The likes of Yates is good on Justicemill lane, or the Justice Mill.

to be honest you're spoilt for choice in and around Union Street


----------



## ZSimon (May 30, 2006)

If its a weekend then most places are packed with drunk students and its just a pain in the ****


----------



## pete330 (Apr 18, 2006)

You will find that the posher hotels will be booked up due to weddings etc

If you want to save a bit of cash and not to far away from town centre then there The Holiday Inn West Executive room for £64 B&B
Link

It has a nice restaurant and bar in it also

There is a bus service right outside door and takes you into city in 20 mins
Busses

If you up for traveling around and have car with you 3 miles away is a park and ride that take you into town for £1.60 Return
Or buy an all day ticket for £2.70 and visit all the places you want to see


----------



## Grizzle (Jul 12, 2006)

Stay away from the ramada!! 

we went two years ago pretty nice actually taxi driver gave us a lift home as he was going the way of the hotel! minted!!


----------



## g-wagon (Jan 29, 2007)

Go to Simpson's Hotel on Queens Road. It is in the West End, a very nice area indeed. The post code is AB10 or AB15. AB15 having the most millionaires per area anywhere in Scotland, apparently. It isn't one bit pretentious though.

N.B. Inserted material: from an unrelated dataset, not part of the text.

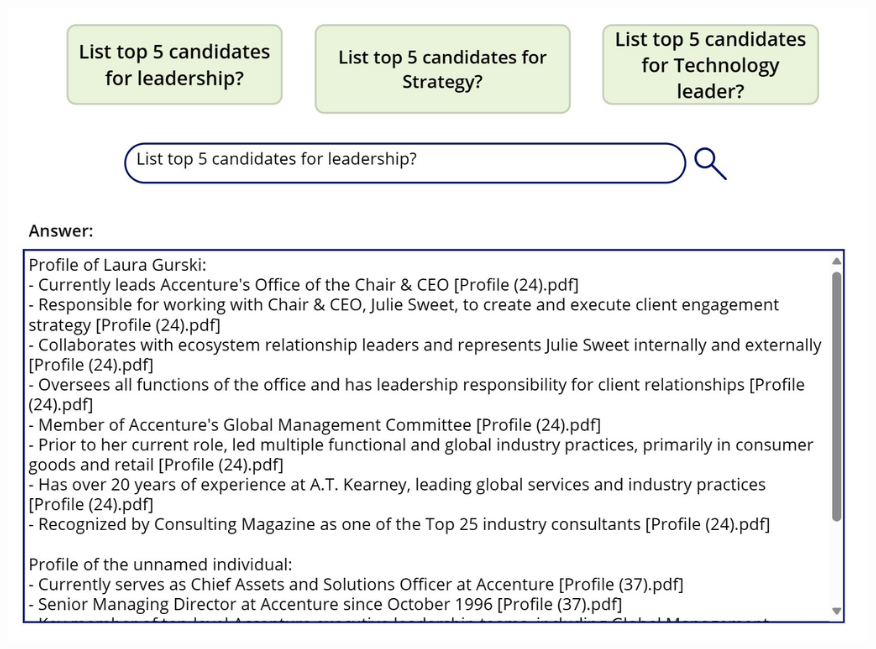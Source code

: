 ![Architecture](https://github.com/balakreshnan/Samples2023/blob/main/AzureAI/images/rfpapp1-2.jpg "Architecture")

They also have a lovely restaurant, nice bar, and all within a 20 minute walk into the city centre. I live just round the corner, and can vouch for it being a lovely location. 

If you have the car, I would suggest a drive out to Banchory or beyond out North Deeside Road. Great views etc on the way.

Have a nice stay.


----------



## Clark @ PB (Mar 1, 2006)

pete330 said:


> You will find that the posher hotels will be booked up due to weddings etc
> 
> If you want to save a bit of cash and not to far away from town centre then there The Holiday Inn West Executive room for £64 B&B
> Link
> ...


lol, spot the bus driver


----------



## pete330 (Apr 18, 2006)

Clark said:


> lol, spot the bus driver


Bus?whats that?

I aint drove one for 2 months


----------



## Bainie (Jul 30, 2006)

The carmelite hotel is probably the newest and nicest in aberdeen at the moment, well worth it, the other half would be impressed .. Or Norwwod Hall is nice as well, quiet and you can walk along the Dee ...


----------